• _What you are asked to do_
When you find the line with "# Chapter 01. AWS 인프라" among the records below, reproduce it and each line after it exactly, ending with the line with "5) Route 53 : 도메인 네임 시스템".

Source texts of formatted documents
++++++++++

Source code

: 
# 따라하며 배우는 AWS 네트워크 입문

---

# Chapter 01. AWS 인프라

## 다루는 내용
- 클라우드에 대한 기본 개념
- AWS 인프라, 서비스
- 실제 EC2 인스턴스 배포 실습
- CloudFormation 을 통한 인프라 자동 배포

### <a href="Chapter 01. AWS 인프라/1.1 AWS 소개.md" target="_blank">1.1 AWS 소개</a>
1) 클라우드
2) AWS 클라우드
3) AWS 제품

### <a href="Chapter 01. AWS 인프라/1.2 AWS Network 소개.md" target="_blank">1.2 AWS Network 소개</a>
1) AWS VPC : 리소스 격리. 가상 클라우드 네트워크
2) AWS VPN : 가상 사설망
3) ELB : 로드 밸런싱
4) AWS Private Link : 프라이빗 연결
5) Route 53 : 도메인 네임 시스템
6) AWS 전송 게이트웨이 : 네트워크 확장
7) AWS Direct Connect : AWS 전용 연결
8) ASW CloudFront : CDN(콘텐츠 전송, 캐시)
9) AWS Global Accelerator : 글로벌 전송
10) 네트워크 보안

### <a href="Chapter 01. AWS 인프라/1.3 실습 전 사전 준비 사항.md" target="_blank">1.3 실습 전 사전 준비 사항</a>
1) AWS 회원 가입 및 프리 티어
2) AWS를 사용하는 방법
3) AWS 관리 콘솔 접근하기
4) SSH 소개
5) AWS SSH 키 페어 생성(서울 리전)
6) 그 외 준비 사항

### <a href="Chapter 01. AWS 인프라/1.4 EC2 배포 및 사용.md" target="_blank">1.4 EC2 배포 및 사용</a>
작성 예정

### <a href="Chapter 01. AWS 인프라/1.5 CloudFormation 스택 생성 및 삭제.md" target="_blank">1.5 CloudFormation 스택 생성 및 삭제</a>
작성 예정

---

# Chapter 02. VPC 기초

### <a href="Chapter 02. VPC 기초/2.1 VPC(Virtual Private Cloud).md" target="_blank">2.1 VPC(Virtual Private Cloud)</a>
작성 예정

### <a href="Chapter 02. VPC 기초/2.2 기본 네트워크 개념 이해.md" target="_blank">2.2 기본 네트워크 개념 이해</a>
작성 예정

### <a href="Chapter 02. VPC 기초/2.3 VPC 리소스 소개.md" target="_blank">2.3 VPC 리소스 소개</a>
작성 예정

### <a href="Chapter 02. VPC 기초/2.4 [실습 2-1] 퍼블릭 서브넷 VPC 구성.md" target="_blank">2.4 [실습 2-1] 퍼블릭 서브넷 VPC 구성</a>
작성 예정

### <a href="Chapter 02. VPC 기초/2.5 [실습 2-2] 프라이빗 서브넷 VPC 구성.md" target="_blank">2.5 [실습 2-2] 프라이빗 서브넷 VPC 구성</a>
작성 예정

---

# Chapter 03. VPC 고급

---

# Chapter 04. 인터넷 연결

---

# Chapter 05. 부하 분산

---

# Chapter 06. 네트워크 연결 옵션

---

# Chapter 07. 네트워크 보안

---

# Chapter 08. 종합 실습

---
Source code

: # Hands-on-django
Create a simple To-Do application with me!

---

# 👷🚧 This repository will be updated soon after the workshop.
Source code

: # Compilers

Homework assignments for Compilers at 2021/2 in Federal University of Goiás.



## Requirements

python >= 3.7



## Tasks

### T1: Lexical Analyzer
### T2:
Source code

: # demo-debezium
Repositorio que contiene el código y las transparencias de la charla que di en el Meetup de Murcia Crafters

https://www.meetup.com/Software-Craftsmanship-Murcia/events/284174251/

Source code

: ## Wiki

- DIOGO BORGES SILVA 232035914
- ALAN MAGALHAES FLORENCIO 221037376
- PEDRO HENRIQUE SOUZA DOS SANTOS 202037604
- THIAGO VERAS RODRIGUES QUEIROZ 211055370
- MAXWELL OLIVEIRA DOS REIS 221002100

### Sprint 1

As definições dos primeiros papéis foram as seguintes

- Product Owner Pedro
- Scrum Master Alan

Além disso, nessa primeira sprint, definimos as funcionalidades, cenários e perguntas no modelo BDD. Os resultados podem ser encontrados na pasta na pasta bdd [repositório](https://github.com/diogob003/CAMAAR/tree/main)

++++++++++

• _Response below_
# Chapter 01. AWS 인프라

## 다루는 내용
- 클라우드에 대한 기본 개념
- AWS 인프라, 서비스
- 실제 EC2 인스턴스 배포 실습
- CloudFormation 을 통한 인프라 자동 배포

### <a href="Chapter 01. AWS 인프라/1.1 AWS 소개.md" target="_blank">1.1 AWS 소개</a>
1) 클라우드
2) AWS 클라우드
3) AWS 제품

### <a href="Chapter 01. AWS 인프라/1.2 AWS Network 소개.md" target="_blank">1.2 AWS Network 소개</a>
1) AWS VPC : 리소스 격리. 가상 클라우드 네트워크
2) AWS VPN : 가상 사설망
3) ELB : 로드 밸런싱
4) AWS Private Link : 프라이빗 연결
5) Route 53 : 도메인 네임 시스템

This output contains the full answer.